Et voici venir le dernier album de Pharoah pour « Impulse », le mariage entre les deux a bien fonctionné, tant pour l’artiste que pour le label, ce dernier est cependant en mauvaise santé et sa fin est proche, malgré les heures glorieuses et les chefs d’œuvres, il y aura bien encore quelques belles pages, avec Keith Jarrett, Gato Barbieri et les rééditions du catalogue pour tenir jusqu’à la fin de cette décennie, mais l’essentiel est déjà dit et la page ne va pas tarder à se tourner…


Cet ultime album est peu bavard, très peu de renseignements sur cette très belle pochette, des photos issues de planches-contacts avec le seul Pharoah pour illustrer l’intérieur, pas de nom de musiciens, ni d’accompagnateurs, juste l’année, 1974, les titres, un par face, comme on aime avec Pharoah.


« Love is Everywhere » se pose sur la face A et « To John » pour la face B. Le premier titre est issu des sessions de l’album « Wisdom Through Music », il suffit de s’y rapporter pour retrouver le nom des musiciens. Cet album faisait figure de disque un peu pâlot, et voilà que nous découvrons qu’il ne contenait qu’un extrait de ce « Love Is Everywhere » qui, ici, dans son intégralité prend une nouvelle envergure, avec une grande force et une belle puissance, pleine d’optimisme.


Seule la partie chantée avait été présentés sur « Wisdom », le développement qui suit est une vraie réussite et redonne une nouvelle dimension à cette pièce. Il n’est que de poser l’œil sur le vinyle pour distinguer la césure entre la partie ancienne et la partie nouvelle, les teinte de gris sur la face se changent en une couleur noire et brillante pour la partie nouvelle.


Les développements instrumentaux sont joyeux et festifs, cet hymne à l’amour s’envole brillamment, grâce à Cecil McBee et surtout au joueur de piano Joe Bonner qui se pose sur le tapis des percussions de Babadal Roy, James Mtume, Lawrence Killian et Norman Connors pour développer un superbe solo qui retrouve une belle sérénité. Pharoah se greffe avec son soprano sur ces rythmes réguliers et s’inscrit dans cette quête de paix intérieure dans laquelle il inscrit le plus souvent sa musique désormais.
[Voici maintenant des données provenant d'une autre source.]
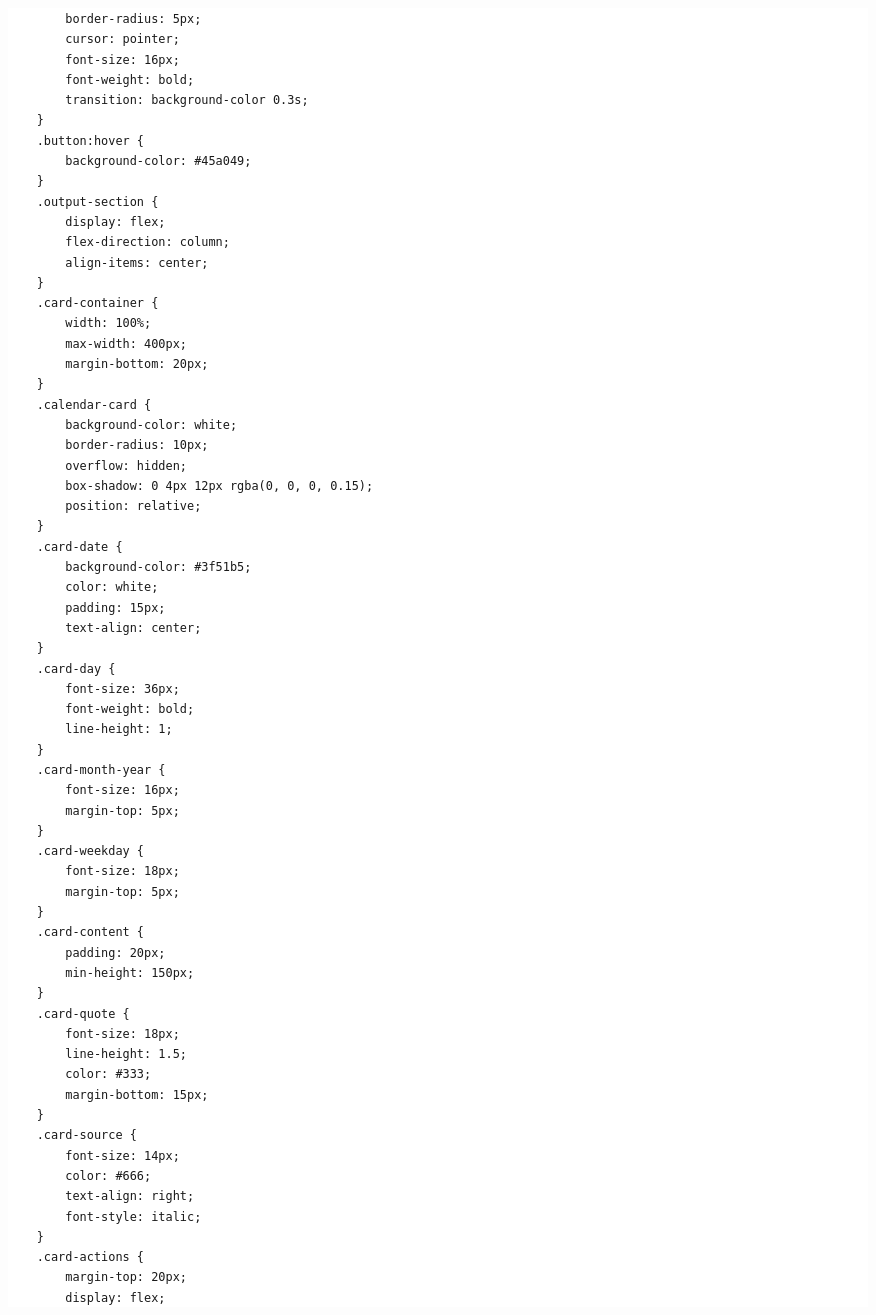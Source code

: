             border-radius: 5px;
            cursor: pointer;
            font-size: 16px;
            font-weight: bold;
            transition: background-color 0.3s;
        }
        .button:hover {
            background-color: #45a049;
        }
        .output-section {
            display: flex;
            flex-direction: column;
            align-items: center;
        }
        .card-container {
            width: 100%;
            max-width: 400px;
            margin-bottom: 20px;
        }
        .calendar-card {
            background-color: white;
            border-radius: 10px;
            overflow: hidden;
            box-shadow: 0 4px 12px rgba(0, 0, 0, 0.15);
            position: relative;
        }
        .card-date {
            background-color: #3f51b5;
            color: white;
            padding: 15px;
            text-align: center;
        }
        .card-day {
            font-size: 36px;
            font-weight: bold;
            line-height: 1;
        }
        .card-month-year {
            font-size: 16px;
            margin-top: 5px;
        }
        .card-weekday {
            font-size: 18px;
            margin-top: 5px;
        }
        .card-content {
            padding: 20px;
            min-height: 150px;
        }
        .card-quote {
            font-size: 18px;
            line-height: 1.5;
            color: #333;
            margin-bottom: 15px;
        }
        .card-source {
            font-size: 14px;
            color: #666;
            text-align: right;
            font-style: italic;
        }
        .card-actions {
            margin-top: 20px;
            display: flex;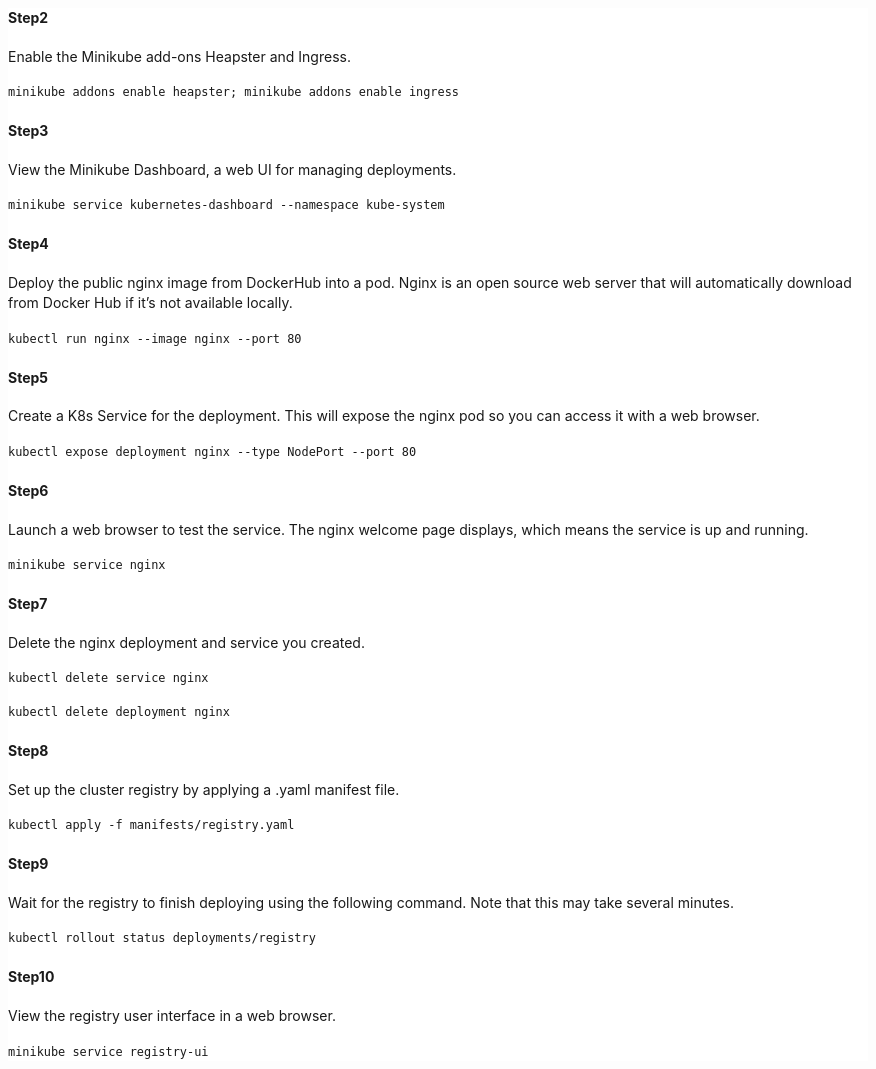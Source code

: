 #### Step2

Enable the Minikube add-ons Heapster and Ingress.

`minikube addons enable heapster; minikube addons enable ingress`

#### Step3

View the Minikube Dashboard, a web UI for managing deployments.

`minikube service kubernetes-dashboard --namespace kube-system`

#### Step4

Deploy the public nginx image from DockerHub into a pod. Nginx is an open source web server that will automatically download from Docker Hub if it’s not available locally.

`kubectl run nginx --image nginx --port 80`

#### Step5

Create a K8s Service for the deployment. This will expose the nginx pod so you can access it with a web browser.

`kubectl expose deployment nginx --type NodePort --port 80`

#### Step6

Launch a web browser to test the service. The nginx welcome page displays, which means the service is up and running.

`minikube service nginx`

#### Step7

Delete the nginx deployment and service you created.

`kubectl delete service nginx`

`kubectl delete deployment nginx`

#### Step8

Set up the cluster registry by applying a .yaml manifest file.

`kubectl apply -f manifests/registry.yaml`

#### Step9

Wait for the registry to finish deploying using the following command. Note that this may take several minutes.

`kubectl rollout status deployments/registry`

#### Step10

View the registry user interface in a web browser.

`minikube service registry-ui`
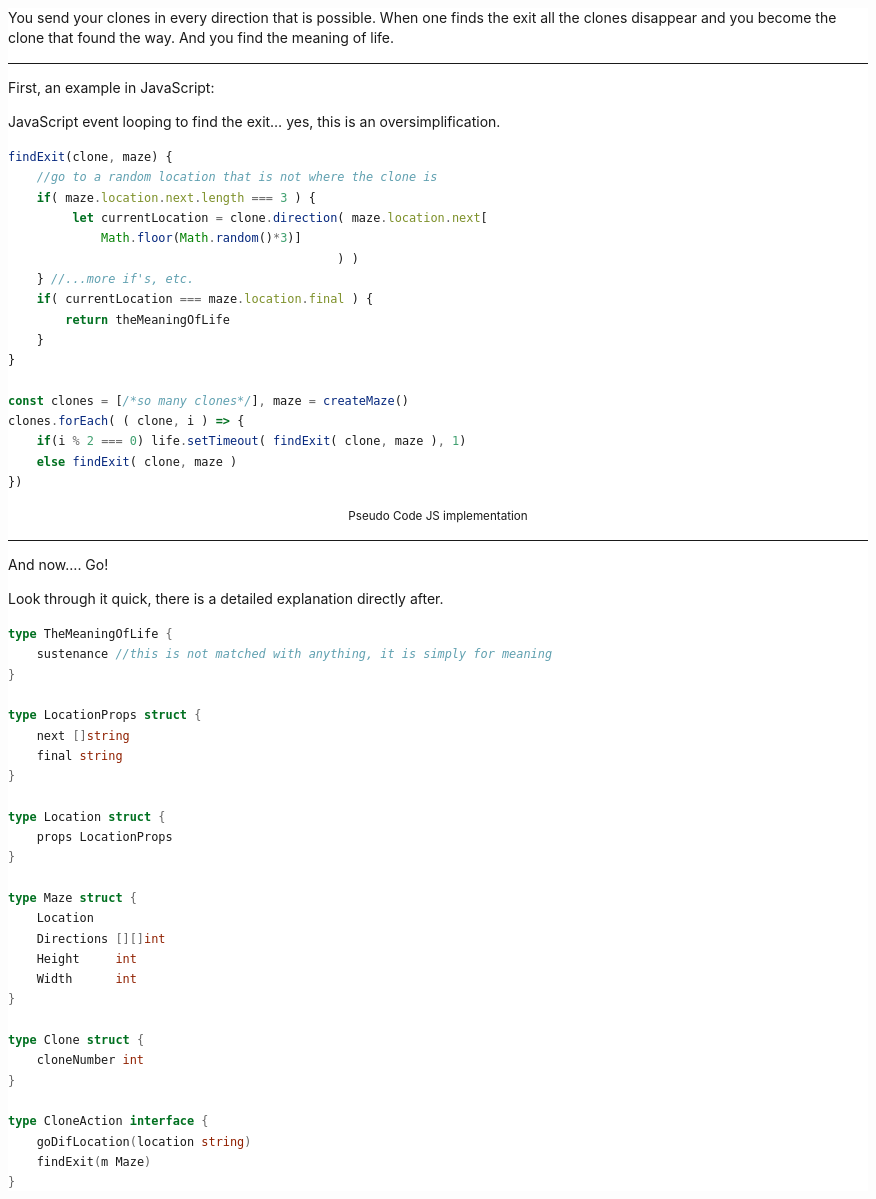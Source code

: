 You send your clones in every direction that is possible. When one finds the exit all the clones disappear and you become the clone that found the way. And you find the meaning of life.

<hr />

First, an example in JavaScript:

JavaScript event looping to find the exit… yes, this is an oversimplification.

```javascript
findExit(clone, maze) {
    //go to a random location that is not where the clone is
    if( maze.location.next.length === 3 ) {
         let currentLocation = clone.direction( maze.location.next[
             Math.floor(Math.random()*3)]
                                              ) )
    } //...more if's, etc.
    if( currentLocation === maze.location.final ) {
        return theMeaningOfLife
    }
}

const clones = [/*so many clones*/], maze = createMaze()
clones.forEach( ( clone, i ) => {
    if(i % 2 === 0) life.setTimeout( findExit( clone, maze ), 1)
    else findExit( clone, maze )
})

```

<div style="text-align: center"><small>Pseudo Code JS implementation</small></div>

<hr />

And now…. Go!

Look through it quick, there is a detailed explanation directly after.

```go
type TheMeaningOfLife {
    sustenance //this is not matched with anything, it is simply for meaning
}

type LocationProps struct {
    next []string
    final string
}

type Location struct {
    props LocationProps
}

type Maze struct {
    Location
    Directions [][]int
    Height     int
    Width      int
}

type Clone struct {
    cloneNumber int
}

type CloneAction interface {
    goDifLocation(location string)
    findExit(m Maze)
}

```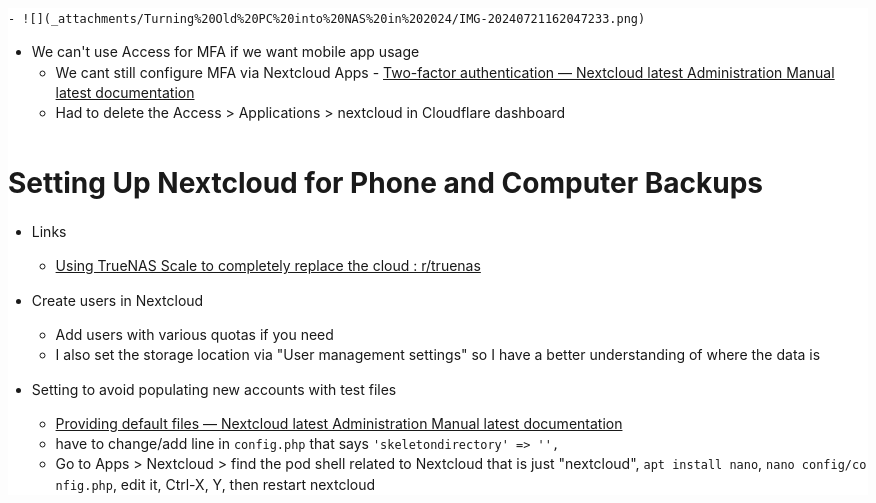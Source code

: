 	- ![](_attachments/Turning%20Old%20PC%20into%20NAS%20in%202024/IMG-20240721162047233.png)
- We can't use Access for MFA if we want mobile app usage
	- We cant still configure MFA via Nextcloud Apps - [Two-factor authentication — Nextcloud latest Administration Manual latest documentation](https://docs.nextcloud.com/server/latest/admin_manual/configuration_user/two_factor-auth.html) 
	- Had to delete the Access > Applications > nextcloud in Cloudflare dashboard

# Setting Up Nextcloud for Phone and Computer Backups

- Links
	- [Using TrueNAS Scale to completely replace the cloud : r/truenas](https://www.reddit.com/r/truenas/comments/154svta/using_truenas_scale_to_completely_replace_the/)

- Create users in Nextcloud
	- Add users with various quotas if you need
	- I also set the storage location via "User management settings" so I have a better understanding of where the data is
- Setting to avoid populating new accounts with test files
	- [Providing default files — Nextcloud latest Administration Manual latest documentation](https://docs.nextcloud.com/server/latest/admin_manual/configuration_files/default_files_configuration.html) 
	- have to change/add line in `config.php` that says `'skeletondirectory' => '',` 
	- Go to Apps > Nextcloud > find the pod shell related to Nextcloud that is just "nextcloud", `apt install nano`, `nano config/config.php`, edit it, Ctrl-X, Y, then restart nextcloud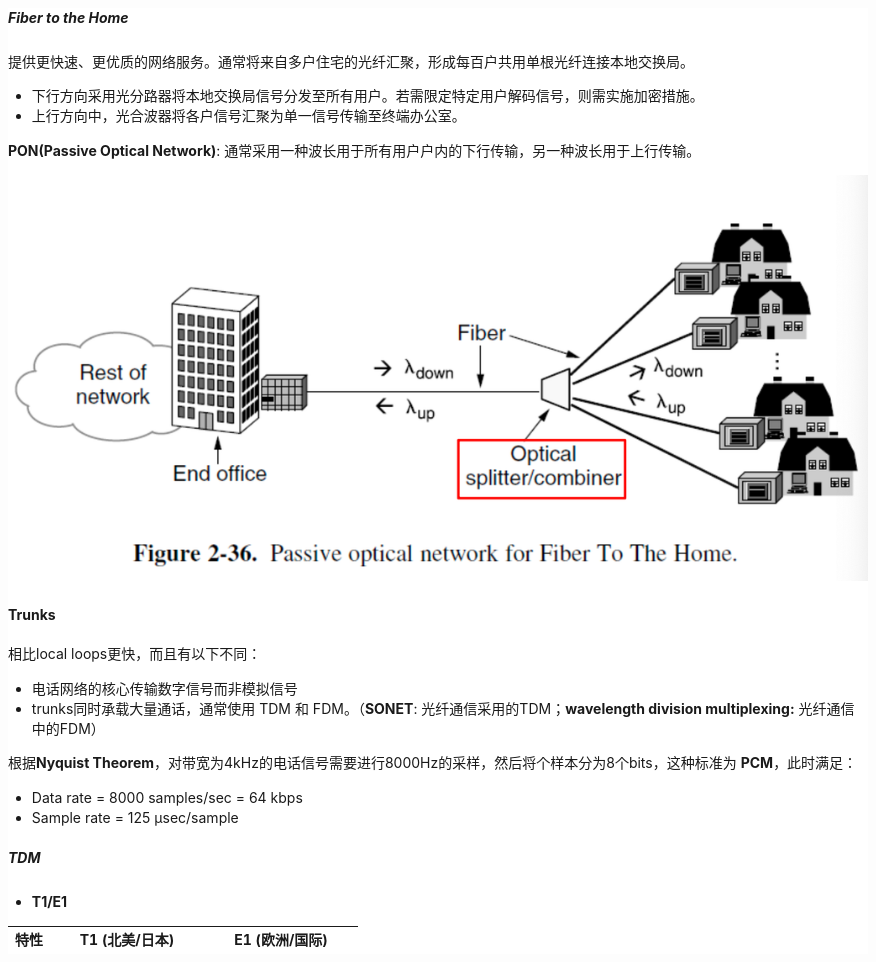 ##### **Fiber to the Home**

提供更快速、更优质的网络服务。通常将来自多户住宅的光纤汇聚，形成每百户共用单根光纤连接本地交换局。

- 下行方向采用光分路器将本地交换局信号分发至所有用户。若需限定特定用户解码信号，则需实施加密措施。
- 上行方向中，光合波器将各户信号汇聚为单一信号传输至终端办公室。

**PON(Passive Optical Network)**:  通常采用一种波长用于所有用户户内的下行传输，另一种波长用于上行传输。

![1-23](pic/1-23.png)

#### Trunks

相比local loops更快，而且有以下不同：

- 电话网络的核心传输数字信号而非模拟信号
- trunks同时承载大量通话，通常使用 TDM 和 FDM。（**SONET**: 光纤通信采用的TDM；**wavelength division multiplexing:** 光纤通信中的FDM）

根据**Nyquist Theorem**，对带宽为4kHz的电话信号需要进行8000Hz的采样，然后将个样本分为8个bits，这种标准为 **PCM**，此时满足：

- Data rate = 8000 samples/sec = 64 kbps
- Sample rate = 125 µsec/sample

##### TDM

- **T1/E1**

<!DOCTYPE html>
<html lang="zh-CN">
<head>
</head>
<body>
  <table>
    <colgroup>
      <col style="width:12%">
      <col style="width:44%">
      <col style="width:44%">
    </colgroup>
    <thead>
      <tr>
        <th>特性</th>
        <th>T1 (北美/日本)</th>
        <th>E1 (欧洲/国际)</th>
      </tr>
    </thead>
    <tbody>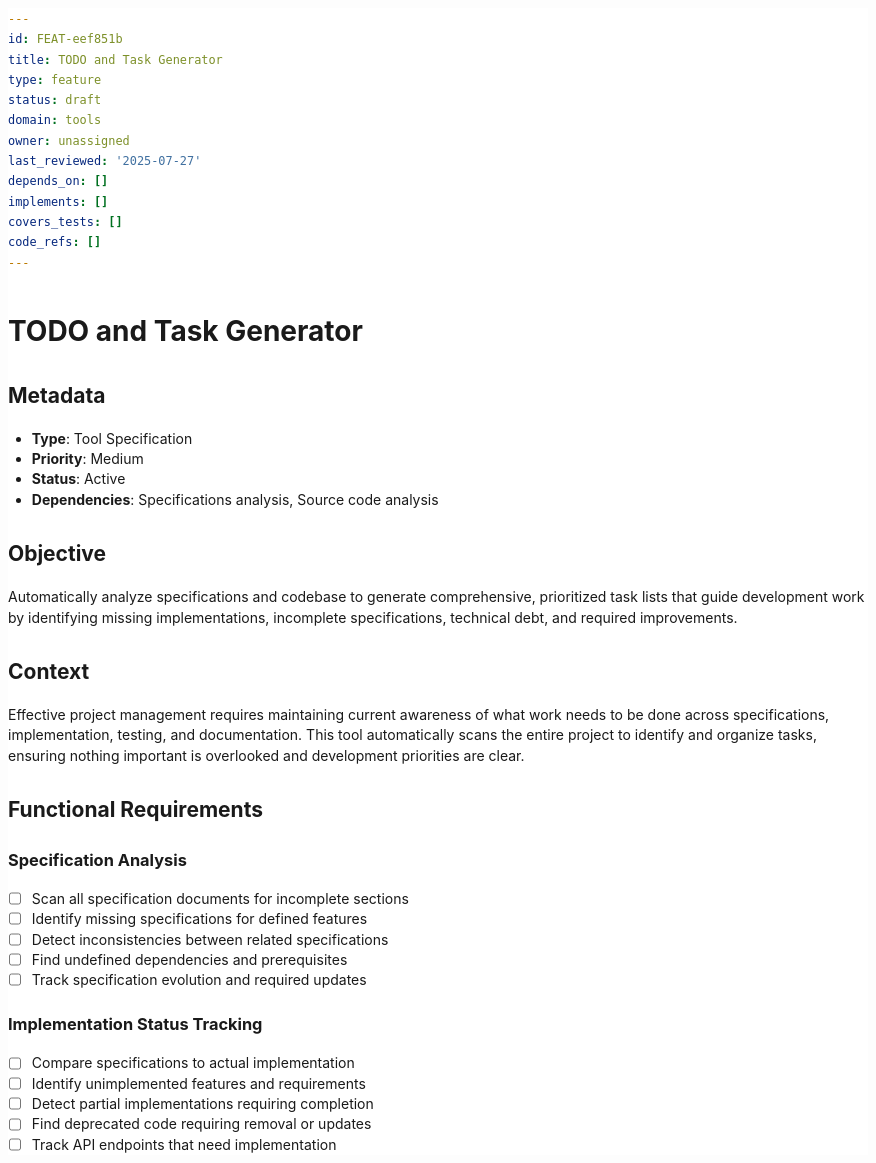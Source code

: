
```yaml
---
id: FEAT-eef851b
title: TODO and Task Generator
type: feature
status: draft
domain: tools
owner: unassigned
last_reviewed: '2025-07-27'
depends_on: []
implements: []
covers_tests: []
code_refs: []
---
```

# TODO and Task Generator

## Metadata

- **Type**: Tool Specification
- **Priority**: Medium
- **Status**: Active
- **Dependencies**: Specifications analysis, Source code analysis

## Objective

Automatically analyze specifications and codebase to generate comprehensive, prioritized task lists that guide development work by identifying missing implementations, incomplete specifications, technical debt, and required improvements.

## Context

Effective project management requires maintaining current awareness of what work needs to be done across specifications, implementation, testing, and documentation. This tool automatically scans the entire project to identify and organize tasks, ensuring nothing important is overlooked and development priorities are clear.

## Functional Requirements

### Specification Analysis
- [ ] Scan all specification documents for incomplete sections
- [ ] Identify missing specifications for defined features
- [ ] Detect inconsistencies between related specifications
- [ ] Find undefined dependencies and prerequisites
- [ ] Track specification evolution and required updates

### Implementation Status Tracking
- [ ] Compare specifications to actual implementation
- [ ] Identify unimplemented features and requirements
- [ ] Detect partial implementations requiring completion
- [ ] Find deprecated code requiring removal or updates
- [ ] Track API endpoints that need implementation
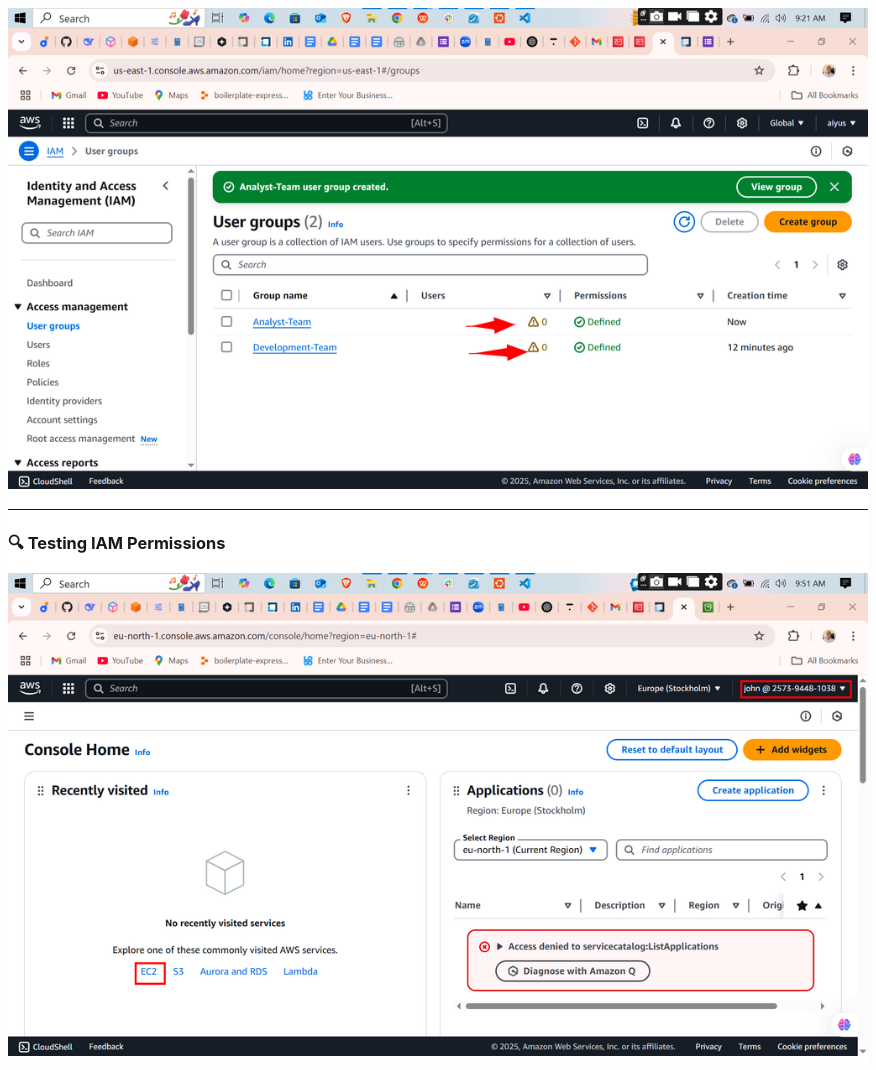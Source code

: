 ![Mary 5](./imgs/creating%20user%20for%20mary4.png)

---

### 🔍 Testing IAM Permissions

![John Test 1](./imgs/john%20test.png)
La seconde pièce sur la face B « To John » que l’on identifie naturellement comme étant un hommage à John Coltrane, est très différente. Les deux hommes ont beaucoup échangé ensemble et on devine aisément l’ascendance naturelle de Coltrane pour celui qu’il considère comme un prolongement de lui-même, ou plutôt de son art, musical et spirituel.


Ce poids serait trop lourd pour quiconque, et beaucoup s’autoriseront à donner leurs avis, souvent acerbes et non autorisés sur ce que deviendra l’héritage transmis à Pharoah, en oubliant que les destinataires sont, tout autant, ce qui touche à l’universel et aux générations futures.


La pièce est tendue, très, comme un retour en arrière, qui est ce trompettiste qui joue et succède à Pharoah ? Est-ce Marvin Peterson qui joua à ses côtés ? Ce qui daterait la pièce de deux années en retrait. Il est difficile de savoir, mais ce free jazz impétueux est un véritablement bouleversement ici, comme si les sixties refaisaient surface et imposaient avec force les thèmes de la recherche Coltranienne.


En fouillant un peu en arrière on se souvient de la face une de « Live In The East » avec le titre « Healing Song » et son passage free qui pourrait avoir suivi une autre route, ce qui pourrait expliquer ce mystère. Quoiqu’il en soit la page est belle et ne saurait être plus adéquate pour exprimer cet attachement sincère.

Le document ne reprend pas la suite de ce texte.